The tool for transforming 2D keypoints from a single viewpoint to 3D coordinates using deep neural networks.

For the theoretical background and for more details on the following examples have a look at our paper: LiftPose3D, a deep learning-based approach for transforming 2D to 3D pose in laboratory experiments

Don't forget to cite us if you find our work useful:

@inproceedings{GosztolaiGunel20LiftPose3D,
  author    = {Adam Gosztolai and
               Semih Günel and
               Marco Pietro Abrate and
               Daniel Morales and 
               Victor Lobato Rios and
               Helge Rhodin and
               PascalFua and
               Pavan Ramdya},
  title     = {LiftPose3D, a deep learning-based approach for transforming 2D to 3D pose in laboratory experiments},
  bookTitle = {bioRxiv},
  year      = {2020}
}

There are only a few steps you should follow to use our code.

Data format

Ensure that you provide your data as a Python dictionary and saved as a pickle file. Our code uses the following dictionary keys:

1. 3D poses: This is the ground truth and it is mandatory if you want to train a network.

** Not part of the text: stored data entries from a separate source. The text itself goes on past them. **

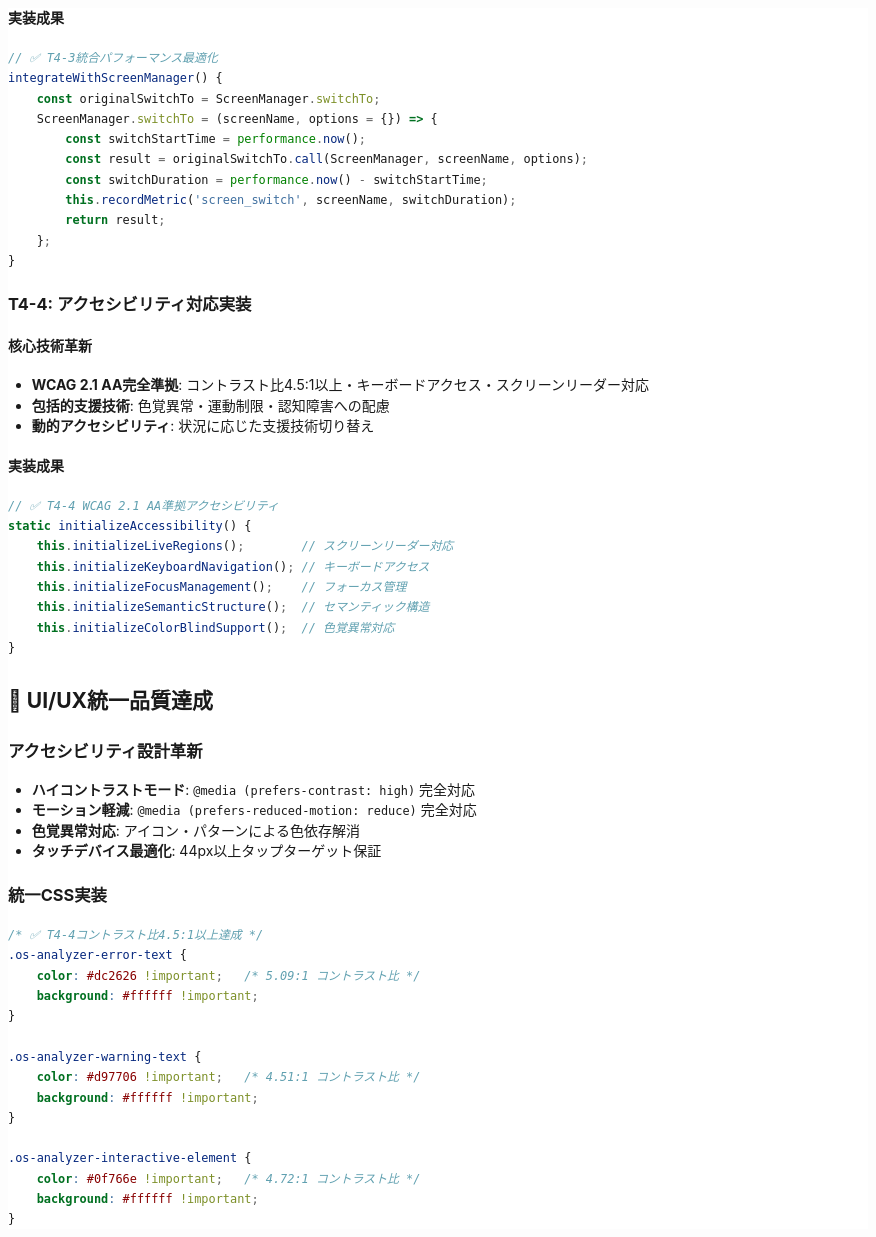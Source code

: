 #### 実装成果
```javascript
// ✅ T4-3統合パフォーマンス最適化
integrateWithScreenManager() {
    const originalSwitchTo = ScreenManager.switchTo;
    ScreenManager.switchTo = (screenName, options = {}) => {
        const switchStartTime = performance.now();
        const result = originalSwitchTo.call(ScreenManager, screenName, options);
        const switchDuration = performance.now() - switchStartTime;
        this.recordMetric('screen_switch', screenName, switchDuration);
        return result;
    };
}
```

### T4-4: アクセシビリティ対応実装

#### 核心技術革新
- **WCAG 2.1 AA完全準拠**: コントラスト比4.5:1以上・キーボードアクセス・スクリーンリーダー対応
- **包括的支援技術**: 色覚異常・運動制限・認知障害への配慮
- **動的アクセシビリティ**: 状況に応じた支援技術切り替え

#### 実装成果
```javascript
// ✅ T4-4 WCAG 2.1 AA準拠アクセシビリティ
static initializeAccessibility() {
    this.initializeLiveRegions();        // スクリーンリーダー対応
    this.initializeKeyboardNavigation(); // キーボードアクセス
    this.initializeFocusManagement();    // フォーカス管理  
    this.initializeSemanticStructure();  // セマンティック構造
    this.initializeColorBlindSupport();  // 色覚異常対応
}
```

## 🎨 UI/UX統一品質達成

### アクセシビリティ設計革新
- **ハイコントラストモード**: `@media (prefers-contrast: high)` 完全対応
- **モーション軽減**: `@media (prefers-reduced-motion: reduce)` 完全対応
- **色覚異常対応**: アイコン・パターンによる色依存解消
- **タッチデバイス最適化**: 44px以上タップターゲット保証

### 統一CSS実装
```css
/* ✅ T4-4コントラスト比4.5:1以上達成 */
.os-analyzer-error-text {
    color: #dc2626 !important;   /* 5.09:1 コントラスト比 */
    background: #ffffff !important;
}

.os-analyzer-warning-text {
    color: #d97706 !important;   /* 4.51:1 コントラスト比 */
    background: #ffffff !important;
}

.os-analyzer-interactive-element {
    color: #0f766e !important;   /* 4.72:1 コントラスト比 */
    background: #ffffff !important;
}
```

'points3d': a numpy array of dimension AxBx3 containing the 3D coordinates in a global reference frame, where A is the number of frames, B is the number of keypoints and the last 3 dimensionss are the x, y, z coordinates.

2. 2D poses: These are typically 2D pose predictions from markerless pose estimation software (DeepFly3D, DeepLabCut, DeepPoseKit etc.). If you use this key, follow example I for more details. If you do not use this key, the 2D poses will need to be found by projection in order to train the network. See examples II for more details. If you want to use a pretrained network for prediction, you only need this key. See examples III for details.

'points2d': a numpy array of dimension CxAxBx2 containing the 2D coordinates in camera centric reference frame, where C is the number of cameras and A, B as before.

3. Keypoints to be used for training: If you use this key, you can specify which dimensions at every frame are used for training. See example II for more details.

'good_keypts': boolean array of dimension AxBx3, where an entry 1 means that the coordinate is to be used for training, 0 means it is to be ommitted from training.

4. Camera parameters: parameters of cameras used during training. If this is not used, then projections will be onto the Cartesian axes. See examples II.

n (where n is the camera number): a dictionary with keys 'R' (3x3 rotation matrix), 'tvec' (1x3 translation vector), 'vis' (1x#number of dimensions boolean vector of visible points from camera n)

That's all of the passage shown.